Give back all of the data unchanged. Keep every word as it is.

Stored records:
--- --- ---
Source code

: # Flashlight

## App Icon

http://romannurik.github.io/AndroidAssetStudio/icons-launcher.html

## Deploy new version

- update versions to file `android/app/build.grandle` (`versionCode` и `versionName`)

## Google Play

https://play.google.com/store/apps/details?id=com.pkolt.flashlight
--- --- ---
ANSWER SPACE:
Source code

: # Flashlight

## App Icon

http://romannurik.github.io/AndroidAssetStudio/icons-launcher.html

## Deploy new version

- update versions to file `android/app/build.grandle` (`versionCode` и `versionName`)

## Google Play

https://play.google.com/store/apps/details?id=com.pkolt.flashlight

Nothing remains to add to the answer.